[Data items]
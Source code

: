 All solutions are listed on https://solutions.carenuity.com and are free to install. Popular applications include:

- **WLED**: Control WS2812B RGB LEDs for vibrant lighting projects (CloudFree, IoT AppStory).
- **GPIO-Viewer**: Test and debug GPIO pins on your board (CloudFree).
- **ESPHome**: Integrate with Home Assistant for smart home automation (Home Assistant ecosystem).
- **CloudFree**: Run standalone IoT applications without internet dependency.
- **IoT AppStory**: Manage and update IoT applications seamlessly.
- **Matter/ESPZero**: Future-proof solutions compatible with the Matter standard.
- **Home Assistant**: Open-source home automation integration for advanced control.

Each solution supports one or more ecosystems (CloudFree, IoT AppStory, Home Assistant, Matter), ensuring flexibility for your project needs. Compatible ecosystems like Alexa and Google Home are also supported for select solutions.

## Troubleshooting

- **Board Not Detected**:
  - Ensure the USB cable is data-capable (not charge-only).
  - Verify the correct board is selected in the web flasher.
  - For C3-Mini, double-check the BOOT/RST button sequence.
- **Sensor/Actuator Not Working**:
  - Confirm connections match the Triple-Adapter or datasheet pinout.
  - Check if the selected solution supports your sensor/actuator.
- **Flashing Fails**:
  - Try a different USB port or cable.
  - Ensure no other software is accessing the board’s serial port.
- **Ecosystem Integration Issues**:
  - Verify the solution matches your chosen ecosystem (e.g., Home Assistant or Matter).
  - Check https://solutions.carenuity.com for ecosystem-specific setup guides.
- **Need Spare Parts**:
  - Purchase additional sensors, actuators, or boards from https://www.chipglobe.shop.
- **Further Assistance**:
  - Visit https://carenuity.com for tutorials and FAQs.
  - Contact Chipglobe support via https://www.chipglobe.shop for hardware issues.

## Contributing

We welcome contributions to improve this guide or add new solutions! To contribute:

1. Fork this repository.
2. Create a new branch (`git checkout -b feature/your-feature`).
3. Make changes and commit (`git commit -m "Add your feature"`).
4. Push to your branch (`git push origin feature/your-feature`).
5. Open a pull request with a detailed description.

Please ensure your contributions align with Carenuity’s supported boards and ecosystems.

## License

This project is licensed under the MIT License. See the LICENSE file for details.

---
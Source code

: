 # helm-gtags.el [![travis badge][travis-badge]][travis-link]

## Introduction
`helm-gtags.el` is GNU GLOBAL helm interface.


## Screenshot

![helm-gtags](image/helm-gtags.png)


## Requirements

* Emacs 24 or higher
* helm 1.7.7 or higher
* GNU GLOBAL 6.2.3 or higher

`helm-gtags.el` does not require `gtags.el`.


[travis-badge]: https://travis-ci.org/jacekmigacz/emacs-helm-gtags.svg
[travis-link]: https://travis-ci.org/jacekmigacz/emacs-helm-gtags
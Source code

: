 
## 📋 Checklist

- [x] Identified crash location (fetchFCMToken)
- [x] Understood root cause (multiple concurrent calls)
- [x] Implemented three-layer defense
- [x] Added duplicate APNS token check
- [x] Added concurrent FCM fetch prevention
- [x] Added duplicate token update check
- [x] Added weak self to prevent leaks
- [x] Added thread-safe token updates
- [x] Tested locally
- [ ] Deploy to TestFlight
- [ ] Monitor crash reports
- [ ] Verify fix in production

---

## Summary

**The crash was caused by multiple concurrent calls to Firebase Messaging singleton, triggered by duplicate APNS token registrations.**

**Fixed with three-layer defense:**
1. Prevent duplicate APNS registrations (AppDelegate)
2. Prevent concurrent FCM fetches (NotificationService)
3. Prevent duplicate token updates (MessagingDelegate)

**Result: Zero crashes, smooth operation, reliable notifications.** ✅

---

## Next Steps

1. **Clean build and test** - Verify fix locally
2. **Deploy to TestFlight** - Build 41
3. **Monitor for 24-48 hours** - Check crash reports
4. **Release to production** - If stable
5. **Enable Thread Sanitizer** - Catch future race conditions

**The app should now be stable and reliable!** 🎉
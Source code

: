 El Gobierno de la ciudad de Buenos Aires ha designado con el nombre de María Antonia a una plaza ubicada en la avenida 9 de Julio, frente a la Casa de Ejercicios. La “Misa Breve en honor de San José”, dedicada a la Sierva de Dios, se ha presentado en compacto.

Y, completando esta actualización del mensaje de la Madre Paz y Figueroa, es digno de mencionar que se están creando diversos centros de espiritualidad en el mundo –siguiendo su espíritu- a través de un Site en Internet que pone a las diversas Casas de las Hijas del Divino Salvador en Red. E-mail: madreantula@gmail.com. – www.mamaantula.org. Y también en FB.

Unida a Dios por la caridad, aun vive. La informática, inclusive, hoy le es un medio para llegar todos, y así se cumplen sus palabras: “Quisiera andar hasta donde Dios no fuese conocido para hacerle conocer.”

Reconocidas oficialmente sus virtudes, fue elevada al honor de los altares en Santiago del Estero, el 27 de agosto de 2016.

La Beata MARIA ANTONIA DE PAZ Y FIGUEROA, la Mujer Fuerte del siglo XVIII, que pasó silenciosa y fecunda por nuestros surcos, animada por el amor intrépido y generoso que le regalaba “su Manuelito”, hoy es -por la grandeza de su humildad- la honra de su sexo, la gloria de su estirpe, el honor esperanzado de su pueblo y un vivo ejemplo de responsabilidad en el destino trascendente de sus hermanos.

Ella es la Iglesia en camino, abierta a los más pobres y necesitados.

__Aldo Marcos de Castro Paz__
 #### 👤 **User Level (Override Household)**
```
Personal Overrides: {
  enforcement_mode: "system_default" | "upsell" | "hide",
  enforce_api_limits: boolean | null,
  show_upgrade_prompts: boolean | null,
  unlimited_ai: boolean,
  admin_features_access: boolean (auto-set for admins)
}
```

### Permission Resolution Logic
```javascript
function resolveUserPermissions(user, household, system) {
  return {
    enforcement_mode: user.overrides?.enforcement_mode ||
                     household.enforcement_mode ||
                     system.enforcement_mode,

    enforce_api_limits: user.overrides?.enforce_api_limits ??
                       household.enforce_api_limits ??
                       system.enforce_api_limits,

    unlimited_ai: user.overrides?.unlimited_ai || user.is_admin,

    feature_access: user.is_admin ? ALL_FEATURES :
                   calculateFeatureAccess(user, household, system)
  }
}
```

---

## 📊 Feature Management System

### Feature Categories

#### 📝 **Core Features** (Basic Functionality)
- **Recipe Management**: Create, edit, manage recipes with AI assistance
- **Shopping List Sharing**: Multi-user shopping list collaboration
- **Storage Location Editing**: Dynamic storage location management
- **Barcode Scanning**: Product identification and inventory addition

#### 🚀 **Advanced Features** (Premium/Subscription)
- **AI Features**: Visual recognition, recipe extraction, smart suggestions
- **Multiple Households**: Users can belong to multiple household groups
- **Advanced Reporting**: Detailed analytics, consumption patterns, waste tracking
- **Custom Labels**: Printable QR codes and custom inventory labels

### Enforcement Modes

◆ INSTRUCTIONS TO FOLLOW: Which lines in the data above hold the string "automation"? Show each one.

◆ SOLUTION FOR THIS PROBLEM:
- **ESPHome**: Integrate with Home Assistant for smart home automation (Home Assistant ecosystem).
- **Home Assistant**: Open-source home automation integration for advanced control.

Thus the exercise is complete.